When the line with "group schemes over" appears below, start repeating lines exactly, and keep going through the line with "of bounded depth."; add nothing outside that span.

┌──

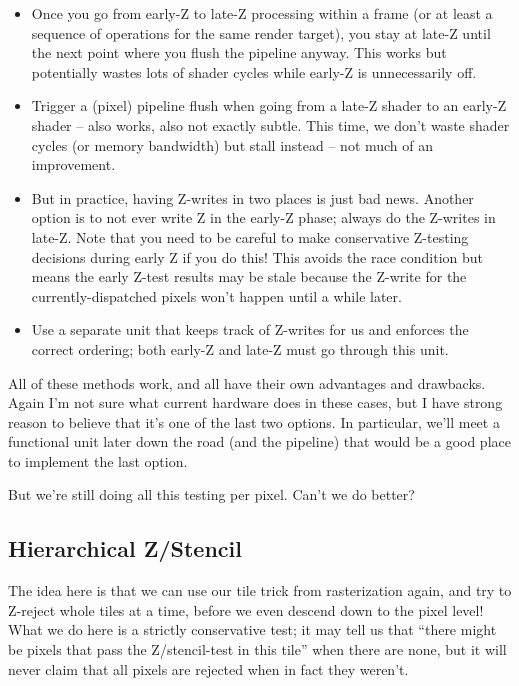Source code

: \documentclass[12pt]{article}
\begin{document}
\begin{itemize}
\item Once you go from early-Z to late-Z processing within a frame (or at least a sequence of operations for the same render target), you stay at late-Z until the next point where you flush the pipeline anyway. This works but potentially wastes lots of shader cycles while early-Z is unnecessarily off.
\item Trigger a (pixel) pipeline flush when going from a late-Z shader to an early-Z shader – also works, also not exactly subtle. This time, we don’t waste shader cycles (or memory bandwidth) but stall instead – not much of an improvement.
\item But in practice, having Z-writes in two places is just bad news. Another option is to not ever write Z in the early-Z phase; always do the Z-writes in late-Z. Note that you need to be careful to make conservative Z-testing decisions during early Z if you do this! This avoids the race condition but means the early Z-test results may be stale because the Z-write for the currently-dispatched pixels won’t happen until a while later.
\item Use a separate unit that keeps track of Z-writes for us and enforces the correct ordering; both early-Z and late-Z must go through this unit.
\end{itemize}

All of these methods work, and all have their own advantages and drawbacks. Again I’m not sure what current hardware does in these cases, but I have strong reason to believe that it’s one of the last two options. In particular, we’ll meet a functional unit later down the road (and the pipeline) that would be a good place to implement the last option.

But we’re still doing all this testing per pixel. Can’t we do better?

\subsection{Hierarchical Z/Stencil}
\label{sec:org7a916b0}

The idea here is that we can use our tile trick from rasterization again, and try to Z-reject whole tiles at a time, before we even descend down to the pixel level! What we do here is a strictly conservative test; it may tell us that “there might be pixels that pass the Z/stencil-test in this tile” when there are none, but it will never claim that all pixels are rejected when in fact they weren’t.
\end{document}
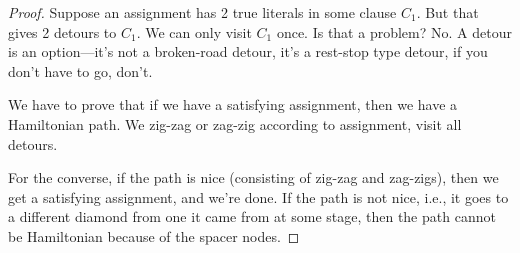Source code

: \begin{proof}
Suppose an assignment has 2 true literals in some clause $C_1$. %
But that gives 2 detours to $C_1$. We can only visit $C_1$ once. Is that a problem? No. 
A detour is an option---it's not a broken-road detour, it's a rest-stop type detour, if you don't have to go, don't.

We have to prove that if we have a satisfying assignment, then we have a Hamiltonian path. We zig-zag or zag-zig according to assignment, visit all detours.

For the converse, if the path is nice (consisting of zig-zag and zag-zigs), then we get a satisfying assignment, and we're done. If the path is not nice, i.e., it goes to a different diamond from one it came from at some stage, then the path cannot be Hamiltonian because of the spacer nodes.
\end{proof}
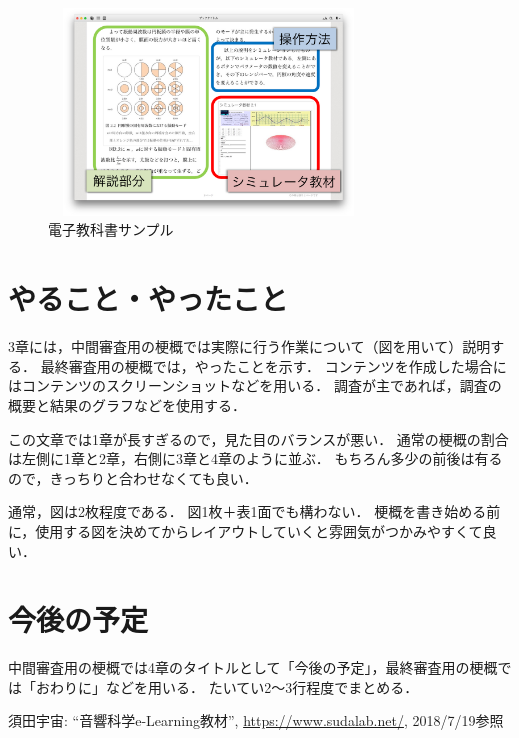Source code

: \documentclass[twocolumn,10pt,a4j]{ltjsarticle}
\begin{document}
\begin{figure}[h]
\begin{center}
 \includegraphics[clip,width=85mm,height=55mm]{textbook.pdf}
\end{center}
 \caption{電子教科書サンプル}
 \label{fig:教科書}
\end{figure}

\section{やること・やったこと}

3章には，中間審査用の梗概では実際に行う作業について（図を用いて）説明する．
最終審査用の梗概では，やったことを示す．
コンテンツを作成した場合にはコンテンツのスクリーンショットなどを用いる．
調査が主であれば，調査の概要と結果のグラフなどを使用する．

この文章では1章が長すぎるので，見た目のバランスが悪い．
通常の梗概の割合は左側に1章と2章，右側に3章と4章のように並ぶ．
もちろん多少の前後は有るので，きっちりと合わせなくても良い．

通常，図は2枚程度である．
図1枚＋表1面でも構わない．
梗概を書き始める前に，使用する図を決めてからレイアウトしていくと雰囲気がつかみやすくて良い．




\section{今後の予定}
中間審査用の梗概では4章のタイトルとして「今後の予定」，最終審査用の梗概では「おわりに」などを用いる．
たいてい2〜3行程度でまとめる．

\begin{thebibliography}{99}
 須田宇宙: ``音響科学e-Learning教材'', \url{https://www.sudalab.net/}, 2018/7/19参照
\end{thebibliography}
\end{document}
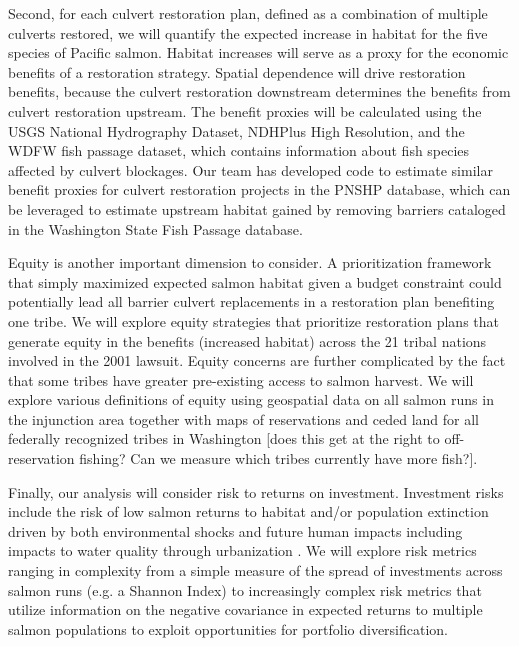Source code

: \documentclass[12pt]{elsarticle}
\begin{document}
Second, for each culvert restoration plan, defined as a combination of multiple culverts restored, we will quantify the expected increase in habitat for the five species of Pacific salmon. Habitat increases will serve as a proxy for the economic benefits of a restoration strategy. Spatial dependence will drive restoration benefits, because the culvert restoration downstream determines the benefits from culvert restoration upstream. The benefit proxies will be calculated using the USGS National Hydrography Dataset, NDHPlus High Resolution, and the WDFW fish passage dataset, which contains information about fish species affected by culvert blockages.  Our team has developed code to estimate similar benefit proxies for culvert restoration projects in the PNSHP database, which can be leveraged to estimate upstream habitat gained by removing barriers cataloged in the Washington State Fish Passage database. 

%
Equity is another important dimension to consider. A prioritization framework that simply maximized expected salmon habitat given a budget constraint could potentially lead all barrier culvert replacements in a restoration plan benefiting one tribe. We will explore equity strategies that prioritize restoration plans that generate equity in the benefits (increased habitat) across the 21 tribal nations involved in the 2001 lawsuit. Equity concerns are further complicated by the fact that some tribes have greater pre-existing access to salmon harvest. We will explore various definitions of equity using geospatial data on all salmon runs in the injunction area together with maps of reservations and ceded land for all federally recognized tribes in Washington [does this get at the right to off-reservation fishing? Can we measure which tribes currently have more fish?]. 

%
Finally, our analysis will consider risk to returns on investment. Investment risks include the risk of low salmon returns to habitat and/or population extinction driven by both environmental shocks and future human impacts including impacts to water quality through urbanization \citep{ettinger2021prioritizing}. We will explore risk metrics ranging in complexity from a simple measure of the spread of investments across salmon runs (e.g. a Shannon Index) to increasingly complex risk metrics that utilize information on the negative covariance in expected returns to multiple salmon populations to exploit opportunities for portfolio diversification.  
\end{document}
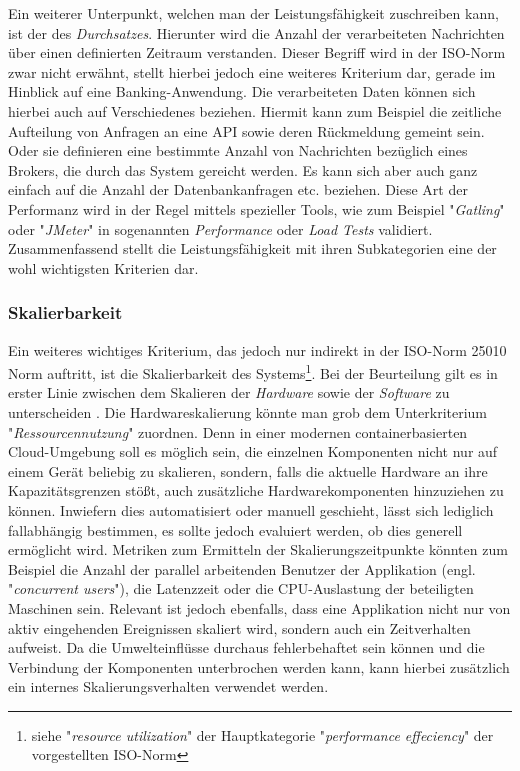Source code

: Ein weiterer Unterpunkt, welchen man der Leistungsfähigkeit zuschreiben kann, ist der des \emph{Durchsatzes}. Hierunter wird die Anzahl der verarbeiteten Nachrichten über einen definierten Zeitraum verstanden. Dieser Begriff wird in der ISO-Norm zwar nicht erwähnt, stellt hierbei jedoch eine weiteres Kriterium dar, gerade im Hinblick auf eine Banking-Anwendung. Die verarbeiteten Daten können sich hierbei auch auf Verschiedenes beziehen. Hiermit kann zum Beispiel die zeitliche Aufteilung von Anfragen an eine API sowie deren Rückmeldung gemeint sein. Oder sie definieren eine bestimmte Anzahl von Nachrichten bezüglich eines Brokers, die durch das System gereicht werden. Es kann sich aber auch ganz einfach auf die Anzahl der Datenbankanfragen etc. beziehen. Diese Art der Performanz wird in der Regel mittels spezieller Tools, wie zum Beispiel "\emph{Gatling}" oder "\emph{JMeter}" in sogenannten \emph{Performance} oder \emph{Load Tests} validiert. Zusammenfassend stellt die Leistungsfähigkeit mit ihren Subkategorien eine der wohl wichtigsten Kriterien dar.


\subsubsection{Skalierbarkeit}

Ein weiteres wichtiges Kriterium, das jedoch nur indirekt in der ISO-Norm 25010 Norm auftritt, ist die Skalierbarkeit des Systems\footnote{siehe "\emph{resource utilization}" der Hauptkategorie "\emph{performance effeciency}" der vorgestellten ISO-Norm}. Bei der Beurteilung gilt es in erster Linie zwischen dem Skalieren der \emph{Hardware} sowie der \emph{Software} zu unterscheiden \cite{nfr-dotnetcurry}. Die Hardwareskalierung könnte man grob dem Unterkriterium "\emph{Ressourcennutzung}" zuordnen. Denn in einer modernen containerbasierten Cloud-Umgebung soll es möglich sein, die einzelnen Komponenten nicht nur auf einem Gerät beliebig zu skalieren, sondern, falls die aktuelle Hardware an ihre Kapazitätsgrenzen stößt, auch zusätzliche Hardwarekomponenten hinzuziehen zu können. Inwiefern dies automatisiert oder manuell geschieht, lässt sich lediglich fallabhängig bestimmen, es sollte jedoch evaluiert werden, ob dies generell ermöglicht wird. Metriken zum Ermitteln der Skalierungszeitpunkte könnten zum Beispiel die Anzahl der parallel arbeitenden Benutzer der Applikation (engl. "\emph{concurrent users}"), die Latenzzeit oder die CPU-Auslastung der beteiligten Maschinen sein. Relevant ist jedoch ebenfalls, dass eine Applikation nicht nur von aktiv eingehenden Ereignissen skaliert wird, sondern auch ein Zeitverhalten aufweist. Da die Umwelteinflüsse durchaus fehlerbehaftet sein können und die Verbindung der Komponenten unterbrochen werden kann, kann hierbei zusätzlich ein internes Skalierungsverhalten verwendet werden.

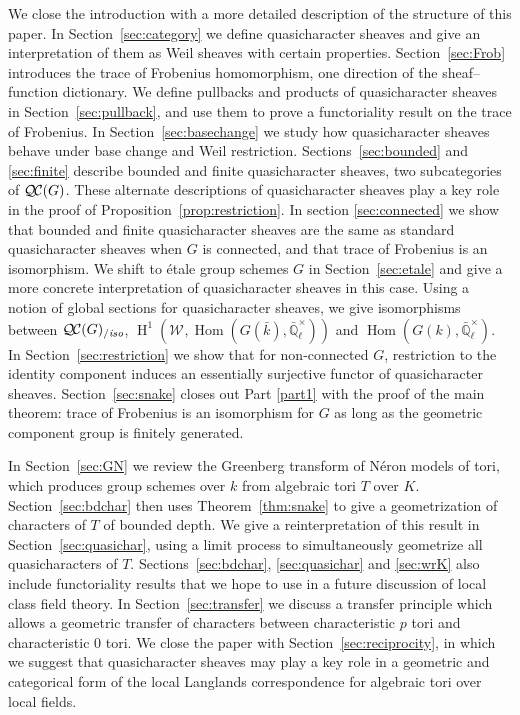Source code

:\documentclass[11pt]{amsart}
\theoremstyle{plain}
\theoremstyle{definition}
\theoremstyle{remark}
\newcommand{\EE}{\mathbb{\bar Q}_\ell}
\newcommand{\bFq}{\bar{k}}
\newcommand{\Fq}{k}
\newcommand{\EEx}{\EE^\times}
\DeclareMathOperator{\Hom}{Hom}
\DeclareMathOperator{\Hh}{H}
\newcommand{\QC}{{\mathcal{Q\hskip-0.8pt C}}}
\newcommand{\QCiso}[1]{\QC(#1)_{/\textit{iso}}}
\newcommand{\Weil}[1]{\mathcal{W}_{#1}}
\begin{document}
We close the introduction with a more detailed description of the structure of this paper.
In Section~\ref{sec:category} we define quasicharacter sheaves and give an interpretation of
them as Weil sheaves with certain properties.
Section~\ref{sec:Frob} introduces the trace of Frobenius homomorphism,
one direction of the sheaf--function dictionary.
We define pullbacks and products of quasicharacter sheaves in Section~\ref{sec:pullback}, and use
them to prove a functoriality result on the trace of Frobenius.
In Section~\ref{sec:basechange} we study how quasicharacter sheaves behave under base change
and Weil restriction.
Sections~\ref{sec:bounded} and \ref{sec:finite} describe bounded and finite quasicharacter sheaves,
two subcategories of $\QC(G)$.  These alternate descriptions of quasicharacter sheaves play a key
role in the proof of Proposition~\ref{prop:restriction}.
In section \ref{sec:connected} we show that bounded and finite quasicharacter sheaves are the same
as standard quasicharacter sheaves when $G$ is connected, and that trace of Frobenius is an isomorphism.
We shift to \'etale group schemes $G$ in Section~\ref{sec:etale} and give a more concrete interpretation
of quasicharacter sheaves in this case.  Using a notion of global sections for quasicharacter sheaves,
we give isomorphisms between $\QCiso{G}$, $\Hh^1(\Weil{}, \Hom(G(\bFq), \EEx))$ and $\Hom(G(\Fq), \EEx)$.
In Section~\ref{sec:restriction} we show that for non-connected $G$, restriction to the identity component
induces an essentially surjective functor of quasicharacter sheaves.
Section~\ref{sec:snake} closes out Part \ref{part1} with the proof of the main theorem: trace of Frobenius
is an isomorphism for $G$ as long as the geometric component group is finitely generated.

In Section~\ref{sec:GN} we review the Greenberg transform of N\'eron models of tori, which produces
group schemes over $\Fq$ from algebraic tori $T$ over $K$.
Section~\ref{sec:bdchar} then uses Theorem~\ref{thm:snake} to give a geometrization of characters of $T$
of bounded depth.
We give a reinterpretation of this result in Section~\ref{sec:quasichar}, using a limit process to simultaneously
geometrize all quasicharacters of $T$.  Sections~\ref{sec:bdchar}, \ref{sec:quasichar} and \ref{sec:wrK} also include
functoriality results that we hope to use in a future discussion of 
local class field theory.
In Section~\ref{sec:transfer} we discuss a transfer principle which allows
a geometric transfer of characters between characteristic $p$ tori and characteristic $0$ tori.
We close the paper with Section~\ref{sec:reciprocity}, in which we suggest that quasicharacter
sheaves may play a key role in a geometric and categorical form of the local Langlands
correspondence for algebraic tori over local fields.
\end{document}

└──

> [Response area]
group schemes over $\Fq$ from algebraic tori $T$ over $K$.
Section~\ref{sec:bdchar} then uses Theorem~\ref{thm:snake} to give a geometrization of characters of $T$
of bounded depth.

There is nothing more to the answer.